If you deal with the most important tasks every day, you will soon accept that everything else will just have to wait. This worked for me until there were so many important tasks on my to-do list, I couldn’t clear them every day.
If you are in this situation, you have to look more closely at what you are doing and ask yourself “How much time am I wasting?”
You can be wasting time by doing the wrong tasks or by continually switching between tasks or by allowing interruptions to disrupt your schedule. Right now, you probably feel you are working flat-out, but the reality is that you can do more. It’s just a matter of knowing how to tap into greater productivity.
The first element to check is whether or not you are working all the time you are at work. You can easily verify this for yourself by keeping a simple activity log. Build your log by recording at 15 minute intervals how you have spent the previous 15 minutes.

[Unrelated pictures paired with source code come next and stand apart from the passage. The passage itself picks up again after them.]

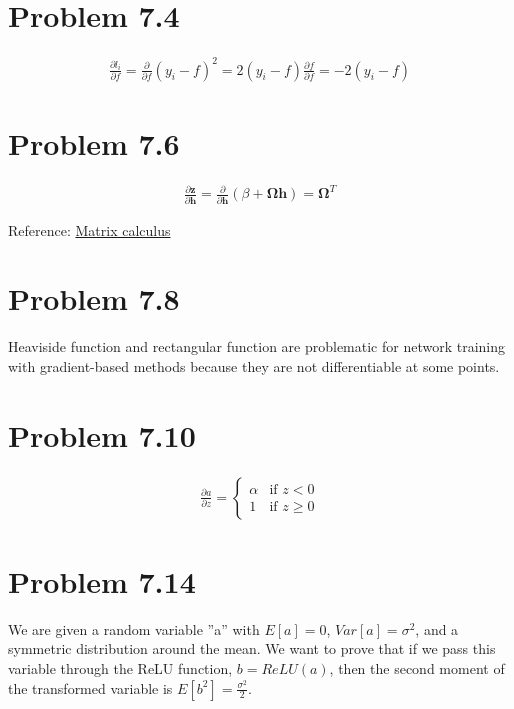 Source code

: \documentclass{article}
\begin{document}
\section*{Problem 7.4}
\[
\begin{aligned}
\frac{\partial l_i}{\partial f} = \frac{\partial}{\partial f} \left( y_i - f \right)^2 = 2 \left( y_i - f \right) \frac{\partial f}{\partial f} = -2 \left( y_i - f \right)
\end{aligned}
\]

\section*{Problem 7.6}
\[
\begin{aligned}
\frac{\partial \mathbf{z}}{\partial \mathbf{h}} = \frac{\partial}{\partial \mathbf{h}} \left( \beta + \mathbf{\Omega} \mathbf{h} \right) = \mathbf{\Omega}^T
\end{aligned}
\]

Reference: \href{https://en.wikipedia.org/wiki/Matrix_calculus}{Matrix calculus}

\section*{Problem 7.8}
Heaviside function and rectangular function are problematic for
network training with gradient-based methods because they are not
differentiable at some points.

\section*{Problem 7.10}
\[
\begin{aligned}
\frac{\partial a}{\partial z} = \begin{cases} 
\alpha & \text{if } z < 0 \\
1 & \text{if } z \geq 0 
\end{cases}
\end{aligned}
\]

\section*{Problem 7.14}
We are given a random variable ''a'' with \(E[a]=0\), \(Var[a]=\sigma^2\), and a symmetric distribution around the mean. We want to prove that if we pass this variable through the ReLU function, \(b=ReLU(a)\), then the second moment of the transformed variable is \(E[b^2]=\frac{\sigma^2}{2}\).
\end{document}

Use this log to build up an accurate picture of how you spend your time. Be honest with yourself, there is no value in generating misleading data.

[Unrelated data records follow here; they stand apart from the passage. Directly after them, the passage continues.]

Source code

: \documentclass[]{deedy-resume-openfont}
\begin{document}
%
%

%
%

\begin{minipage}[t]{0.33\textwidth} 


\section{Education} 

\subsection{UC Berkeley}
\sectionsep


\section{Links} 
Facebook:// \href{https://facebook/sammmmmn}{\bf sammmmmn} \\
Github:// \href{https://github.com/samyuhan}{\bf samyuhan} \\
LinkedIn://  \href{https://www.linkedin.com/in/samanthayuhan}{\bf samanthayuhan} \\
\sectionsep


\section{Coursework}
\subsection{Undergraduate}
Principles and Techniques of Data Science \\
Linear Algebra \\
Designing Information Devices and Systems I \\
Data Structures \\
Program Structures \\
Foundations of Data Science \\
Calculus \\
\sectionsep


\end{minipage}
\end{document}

Does your activity log suggest you are working to maximum effect or are there periods when you are simply being busy and not actually achieving something worthwhile?
There are several ways to improve your productivity, all of which have worked for me. Try them and see if they will help you too.
- Plan your time carefully. Don’t use valuable selling time or client meeting time for internal administration meetings or similar activities.
- Always carry things to do for when you encounter a period of dead time. If you regularly visit clients, suppliers and prospects the chances are you will arrive early. Being late for any meeting damages your reputation – nobody wants to delay the start of a meeting because you couldn’t arrive on time. You will, therefore, most likely plan your travel time with some slack to cover traffic jams or cancelled public transport. Have something to do when you get to meeting locations too early, even if it just catching up on your reading materials.
- If travelling by public transport, ensure you have something to do. You might be unable to work on commercially confidential activities, but there will always be something you can do to maximise your travel time. Thinking, brainstorming and capturing these thoughts and ideas is great for travel time. Simply take something you can use to capture your thoughts. A pen and paper or some suitable technology is all you need.
- If you commute to an office by car, miss all the jams by getting to your office earlier and finishing later. Use the car audio system to listen to educational material while you drive. Try to keep your travel time productive.
- Focus on the Pareto Principle and avoid being a perfectionist. The Pareto Principle states that 80% of your results will come from 20% of your efforts. In business, many tasks need not be 100% completed. Save significant time by completing tasks to the “good enough” level. By investing 20% of your effort into each of five separate tasks you can bring each of them to the 80% complete stage in the time it will take to complete the first one perfectly. What’s more, few people will even realise these tasks are only 80% complete. Of course, for some businesses (such as those undertaking safety critical tasks) this couldn’t be applied. For these businesses, every task must be fully completed to the highest possible standard.
- Schedule time for relaxation and to be with your family. The five points above will help you to get the most out of your working and travelling times, rather than frittering some of that time away. Now schedule some “downtime” where you get away from the pressures of your work and allow you time to recharge your batteries. These periods will help keep your stress levels under control and make you more efficient when you get back to work.
- Avoid being distracted by minor, relatively unimportant issues and keep your focus on the things that matter.
If you apply these ideas and can convert 10% of your working day from low (or no) productivity to high productivity, you will easily find an extra 5 hours of productive time each week. That’s 250 hours in a year! How much more could you achieve with an extra month each year?
- Begin every day by prioritizing your to-do list. Ensure you work only on your highest priority tasks.
- Keep an activity log and identify where your productivity drops off. Identify how you could rectify this.
- Apply each of the 7 tips for improving your productivity and monitor your progress through your activity logs. If any tip doesn’t work for you, skip it and focus on the others.